**RECORDS FOR THIS TASK:**
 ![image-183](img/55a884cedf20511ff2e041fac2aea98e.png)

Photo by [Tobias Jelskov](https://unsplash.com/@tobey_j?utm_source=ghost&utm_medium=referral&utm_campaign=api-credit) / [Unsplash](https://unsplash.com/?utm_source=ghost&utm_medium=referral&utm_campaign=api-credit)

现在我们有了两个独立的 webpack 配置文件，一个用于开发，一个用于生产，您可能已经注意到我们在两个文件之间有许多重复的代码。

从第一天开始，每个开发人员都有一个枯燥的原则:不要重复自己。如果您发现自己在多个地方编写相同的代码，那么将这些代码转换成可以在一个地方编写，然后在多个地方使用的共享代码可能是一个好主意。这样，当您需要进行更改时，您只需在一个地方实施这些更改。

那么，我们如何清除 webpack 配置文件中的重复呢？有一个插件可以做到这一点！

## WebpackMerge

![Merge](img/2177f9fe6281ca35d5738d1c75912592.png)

**WHAT YOU HAVE TO DO:**
Print the line that contains "## WebpackMerge" and each line after it up to the end of the listing, exactly as written.

**ANSWER SPACE:**
## WebpackMerge

![Merge](img/2177f9fe6281ca35d5738d1c75912592.png)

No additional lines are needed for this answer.